I don't think it would be *that* bad: most of the API was publicly available, so there would be no need to reverse-engineer that part, just to reimplement it, and an open-source example implementation (the 16-bit part of Wine) exists for *nix. The parts of the API that weren't public I think have already been clean-room reverse engineered, and would only affect compatibility with Microsoft products anyways (because only Microsoft had access to that part of the API). Heck, you might just take an existing FOSS DOS extender and write a POSIX layer into it, then just run Wine on top of that (OTOH it would probably require some work on Wine16 to improve its fidelity with certain applications, but on the third hand, some of those problems might actually be rooted in Wine16 not actually having DOS running under it).

But that's not to say that the "ask MS to open source Win16" route might not actually be a better use of effort.
 
One part of the problem is: There are not many Windows 3.11 games around. And not much more games based on the 16-bit API of windows.

And those had really not been very popular - Windows 3.11 was really bad in multimedia.
 
And those had really not been very popular - Windows 3.11 was really bad in multimedia.

Well, it was really just a UI for an OS that was bad at multimedia (i.e. didn't provide any interfaces for it at all out of the box), so that's not very astonishing... :shifty:
 
One part of the problem is: There are not many Windows 3.11 games around. And not much more games based on the 16-bit API of windows.

And those had really not been very popular - Windows 3.11 was really bad in multimedia.

There weren't a lot of envelope-pushing games for Win16, but there were a number of gems with lower performance requirements. The original release of Civilization 2 was for Win16, for example. Of course, for that there were later Win32 versions, the Civilization series has continued into the modern day, and Civ2 was cloned in FreeCiv, so it's not really one of the titles that's going to be lost to history because there isn't a robust Win16 emulation platform around, but it does demonstrate that the Win16 gaming scene was not entirely barren.
 
There weren't a lot of envelope-pushing games for Win16, but there were a number of gems with lower performance requirements. The original release of Civilization 2 was for Win16, for example. Of course, for that there were later Win32 versions, the Civilization series has continued into the modern day, and Civ2 was cloned in FreeCiv, so it's not really one of the titles that's going to be lost to history because there isn't a robust Win16 emulation platform around, but it does demonstrate that the Win16 gaming scene was not entirely barren.


Never doubted that.
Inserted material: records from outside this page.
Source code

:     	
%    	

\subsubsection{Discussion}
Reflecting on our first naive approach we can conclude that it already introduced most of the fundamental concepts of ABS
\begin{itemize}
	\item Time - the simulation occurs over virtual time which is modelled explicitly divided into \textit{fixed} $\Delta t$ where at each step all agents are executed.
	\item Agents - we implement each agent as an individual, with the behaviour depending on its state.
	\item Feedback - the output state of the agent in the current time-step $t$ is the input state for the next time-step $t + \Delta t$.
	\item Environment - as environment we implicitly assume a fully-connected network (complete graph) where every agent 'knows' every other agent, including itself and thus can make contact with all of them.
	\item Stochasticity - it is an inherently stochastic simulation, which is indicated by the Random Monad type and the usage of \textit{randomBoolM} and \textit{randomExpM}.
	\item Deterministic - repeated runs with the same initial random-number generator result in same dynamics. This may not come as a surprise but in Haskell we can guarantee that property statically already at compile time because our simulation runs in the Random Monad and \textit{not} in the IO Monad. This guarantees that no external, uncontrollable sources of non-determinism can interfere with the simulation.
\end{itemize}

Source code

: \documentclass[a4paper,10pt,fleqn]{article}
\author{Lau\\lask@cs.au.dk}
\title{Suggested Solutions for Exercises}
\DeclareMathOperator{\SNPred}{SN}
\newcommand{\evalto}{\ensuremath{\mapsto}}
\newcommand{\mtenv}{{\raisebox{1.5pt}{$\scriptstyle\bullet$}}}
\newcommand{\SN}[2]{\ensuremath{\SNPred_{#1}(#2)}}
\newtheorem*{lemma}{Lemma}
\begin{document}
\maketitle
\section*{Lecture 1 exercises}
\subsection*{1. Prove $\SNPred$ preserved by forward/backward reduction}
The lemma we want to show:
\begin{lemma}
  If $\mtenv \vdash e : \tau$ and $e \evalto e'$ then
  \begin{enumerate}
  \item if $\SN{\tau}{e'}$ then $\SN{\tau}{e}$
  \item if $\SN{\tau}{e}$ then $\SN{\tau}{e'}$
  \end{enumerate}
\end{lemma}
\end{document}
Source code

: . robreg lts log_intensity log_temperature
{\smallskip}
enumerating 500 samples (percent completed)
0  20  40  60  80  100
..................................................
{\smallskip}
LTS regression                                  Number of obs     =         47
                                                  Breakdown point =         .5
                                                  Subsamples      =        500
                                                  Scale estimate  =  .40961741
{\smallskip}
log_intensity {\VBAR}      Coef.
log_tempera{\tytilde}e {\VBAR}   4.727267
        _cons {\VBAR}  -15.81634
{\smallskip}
But the Win16 gaming scene was never a highlight. Many hated the API for its limitations and poor design. Whoever was interested in his own games ported them to the Win32 API as soon as it was available.
 
Can you imagine what it would be like if a bronze age fisherman were transported to our time, and you were giving him a tour?

*Standing off the departure end of a runway at a large airport.
*747 takes off and flies overhead.
Bronze ager: WTF is *THAT*!!!!
You: It's a flying ship. We do that these days.
Bronze ager: That's a :censored: enormous ship!
You: Meh, it's hard to get things to fly, so it's actually fairly tiny compared to a floating ship...
Bronze ager: HOW :censored: BIG ARE YOUR FLOATING SHIPS???!!!
*Bronze ager faints.
 
<Bronze ager regains consciousness>


Well, if it is any consolation, our spaceships are still rather small.